I was completely in agreement with the MWA's reasoning: MWA doesn't have a problem with Harlequin's owning and operating a self-publishing imprint. "The problem is HOW those pay-to-publish programs and other for-pay services are integrated into Harlequin's traditional publishing business."

Goldberg also published the letter that Harlequin CEO Donna Hayes sent to the MWA Board before their meeting and vote on December 2.

I was unimpressed with Hayes' explanation that (1) "self-publishing has emerged as a new force in the publishing industry" and Harlequin feels "compelled to respond to new publishing models" or that (2) Harlequin wishes to expand the writer's "range of options."

It simply is not kosher for Harlequin to reject writers while at the same time referring them to its self-publishing arm. Furthermore, it is inappropriate for Harlequin to imply that their editors will be "monitoring" the self-published releases with an eye to possibly offering a contract with a traditional Harlequin imprint. This is not an arms-length relationship. It offers false hope to writers while benefiting the Harlequin bottom line.

I have huge admiration for Harlequin and its sensitivity to an "evolving" business landscape. The company has proven far more flexible and willing to think outside the box than other traditional publisher. I have admired Harlequin's support and respect for emerging writers.

If Harlequin wants to experiment with self-publishing . . . fine. But maintain that arms-length relationship and do not tease or entice writers with the bait that self-publishing a book with DellArte will bring them closer to a traditional contract with Harlequin.

Rant over.

Home, Sweet Home

I'm back.

As good as it was to see my mom and two brothers, I'm really happy to be home. I worked my tail off in Florida.

After 30 years with Liberty Mutual and only a couple of small claims during that time, my mother's home insurance had been cancelled as of December 15. Liberty Mutual refused to give a reason so I was forced to conclude it was because (1) The house's age, (2) my mother's age, or (3) the fact that we'd cancelled her auto insurance with the company.

No new insurance company would accept her application without a four-point home inspection (air conditioning, electricity, plumbing and roof).

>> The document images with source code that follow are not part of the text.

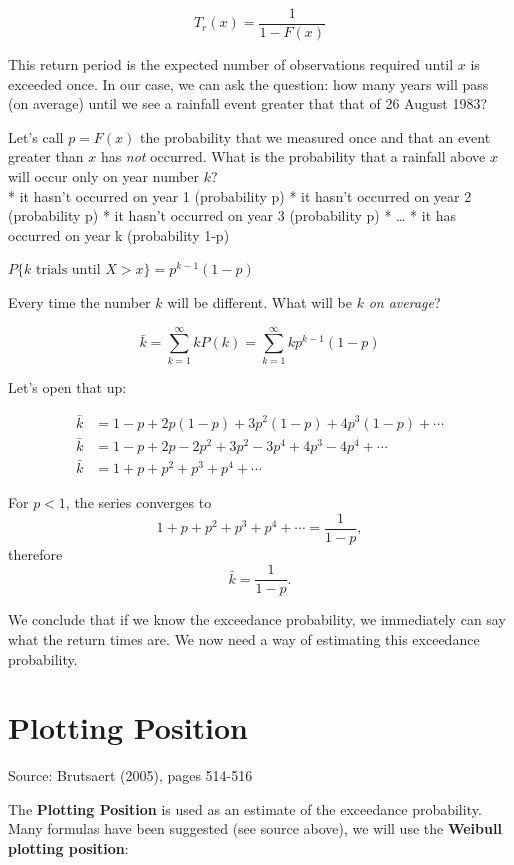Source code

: \documentclass[
  letterpaper,
  DIV=11,
  numbers=noendperiod]{scrreprt}
\begin{document}
\[
T_r(x) = \frac{1}{1-F(x)}
\]

This return period is the expected number of observations required until
\(x\) is exceeded once. In our case, we can ask the question: how many
years will pass (on average) until we see a rainfall event greater that
that of 26 August 1983?

Let's call \(p=F(x)\) the probability that we measured once and that an
event greater than \(x\) has \emph{not} occurred. What is the
probability that a rainfall above \(x\) will occur only on year number
\(k\)?\\
* it hasn't occurred on year 1 (probability p) * it hasn't occurred on
year 2 (probability p) * it hasn't occurred on year 3 (probability p) *
\ldots{} * it has occurred on year k (probability 1-p)

\(P\{k \text{ trials until }X>x\} = p^{k-1}(1-p)\)

Every time the number \(k\) will be different. What will be \(k\)
\emph{on average}?

\[\bar{k} = \displaystyle\sum_{k=1}^{\infty} k P(k) = \displaystyle\sum_{k=1}^{\infty} k p^{k-1}(1-p)\]

Let's open that up:

\[
\begin{align}
\bar{k} &= 1-p + 2p(1-p) + 3p^2(1-p) + 4p^3(1-p)+ \cdots\\
\bar{k} &= 1-p + 2p - 2p^2 + 3p^2 - 3p^4 + 4p^3 - 4p^4+ \cdots \\
\bar{k} &= 1 + p + p^2 + p^3 + p^4 + \cdots
\end{align}
\]

For \(p<1\), the series converges to \[
1 + p + p^2 + p^3 + p^4 + \cdots = \frac{1}{1-p},
\] therefore \[
\bar{k} = \frac{1}{1-p}.
\]

We conclude that if we know the exceedance probability, we immediately
can say what the return times are. We now need a way of estimating this
exceedance probability.

\hypertarget{plotting-position}{%
\section{Plotting Position}\label{plotting-position}}

Source: Brutsaert (2005), pages 514-516

The \textbf{Plotting Position} is used as an estimate of the exceedance
probability. Many formulas have been suggested (see source above), we
will use the \textbf{Weibull plotting position}:
\end{document}
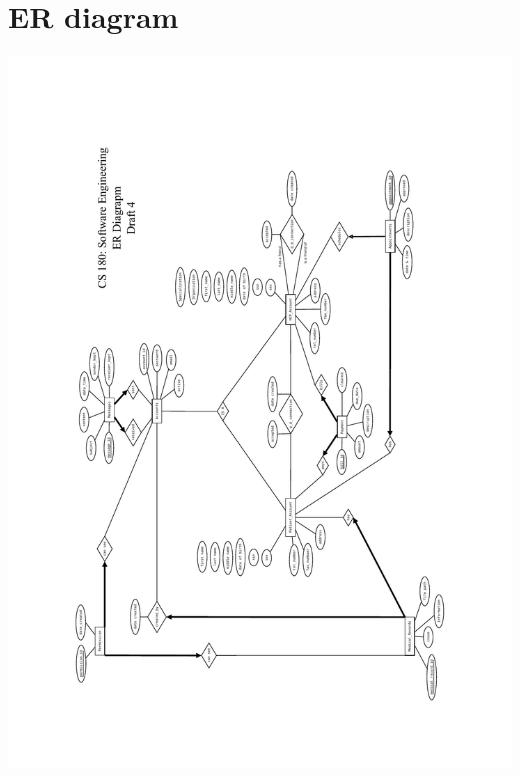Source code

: \documentclass[12pt]{report}
\begin{document}
\chapter{ER diagram}
\includegraphics[scale=0.5]{cs180_ER_draft4.pdf}
\end{document}
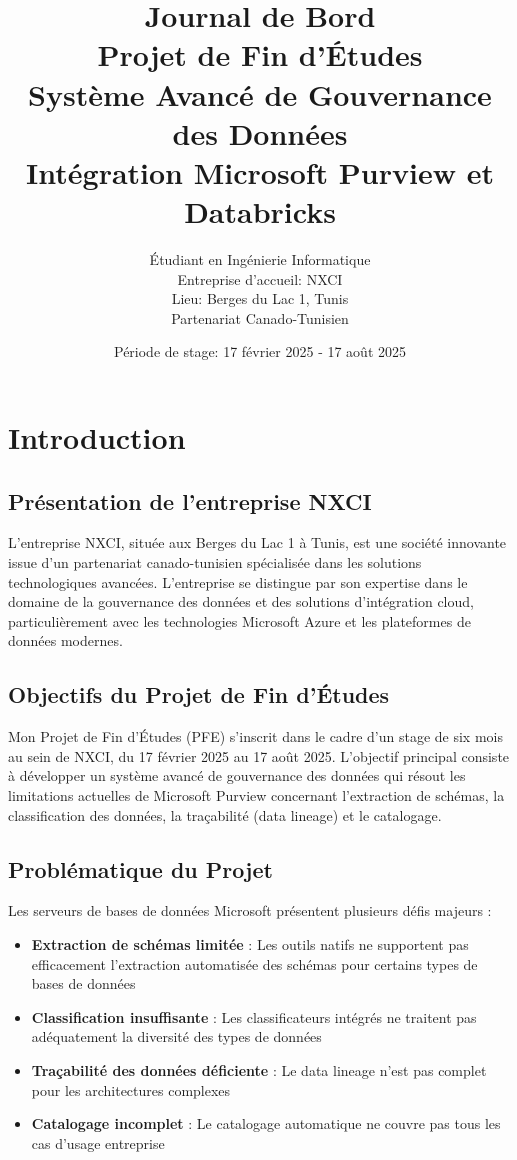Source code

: \documentclass[12pt,a4paper]{article}
\title{\Huge\textbf{Journal de Bord}\\
\Large Projet de Fin d'Études\\
\large Système Avancé de Gouvernance des Données\\
\normalsize Intégration Microsoft Purview et Databricks}
\author{Étudiant en Ingénierie Informatique\\
Entreprise d'accueil: NXCI\\
Lieu: Berges du Lac 1, Tunis\\
Partenariat Canado-Tunisien}
\date{Période de stage: 17 février 2025 - 17 août 2025}
\begin{document}
\maketitle

\newpage
\tableofcontents

\newpage

\section{Introduction}

\subsection{Présentation de l'entreprise NXCI}

L'entreprise NXCI, située aux Berges du Lac 1 à Tunis, est une société innovante issue d'un partenariat canado-tunisien spécialisée dans les solutions technologiques avancées. L'entreprise se distingue par son expertise dans le domaine de la gouvernance des données et des solutions d'intégration cloud, particulièrement avec les technologies Microsoft Azure et les plateformes de données modernes.

\subsection{Objectifs du Projet de Fin d'Études}

Mon Projet de Fin d'Études (PFE) s'inscrit dans le cadre d'un stage de six mois au sein de NXCI, du 17 février 2025 au 17 août 2025. L'objectif principal consiste à développer un système avancé de gouvernance des données qui résout les limitations actuelles de Microsoft Purview concernant l'extraction de schémas, la classification des données, la traçabilité (data lineage) et le catalogage.

\subsection{Problématique du Projet}

Les serveurs de bases de données Microsoft présentent plusieurs défis majeurs :
\begin{itemize}
    \item \textbf{Extraction de schémas limitée} : Les outils natifs ne supportent pas efficacement l'extraction automatisée des schémas pour certains types de bases de données
    \item \textbf{Classification insuffisante} : Les classificateurs intégrés ne traitent pas adéquatement la diversité des types de données
    \item \textbf{Traçabilité des données déficiente} : Le data lineage n'est pas complet pour les architectures complexes
    \item \textbf{Catalogage incomplet} : Le catalogage automatique ne couvre pas tous les cas d'usage entreprise
\end{itemize}
\end{document}
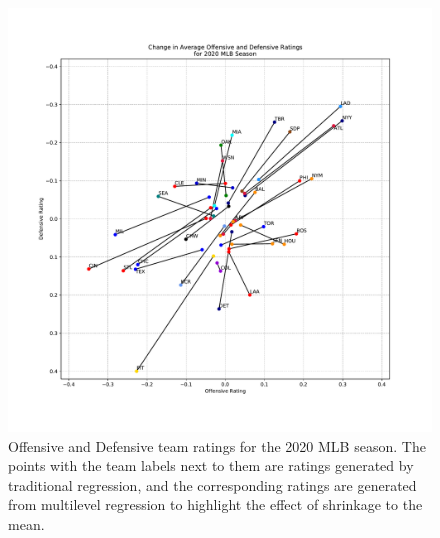\documentclass{uofsthesis-cs}
\begin{document}
\begin{appendices}
\begin{figure}
	\includegraphics[width=\textwidth]{figures/ratings_mlb.pdf}
	\caption{Offensive and Defensive team ratings for the 2020 MLB season. The points with the team labels next to them are ratings generated by traditional regression, and the corresponding ratings are generated from multilevel regression to highlight the effect of shrinkage to the mean.}
\end{figure}


\end{appendices}
\end{document}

I managed to get the inspection done on Monday, interview companies on Tuesday and to contract with a new company on Wednesday.

I also discovered the house has a hot water pipe leak in its foundation (the inspector didn't find it; the lack of hot water cued me to start looking). Major clues were the fact that the thermostat and a heat element had already had to be replaced on a two-year-old water heater. I spent the rest of the week interviewing plumbers. Rather than repairing a single leak in the 48-year-old house (and tearing my mother's bathroom tile up), I opted to repipe the place. In exchange for letting the plumber have the old copper pipes, he's replacing all the faucets, too.

So, it was great to get back to Texas . . . to relax after my working vacation.

I'll be back later today with a new post.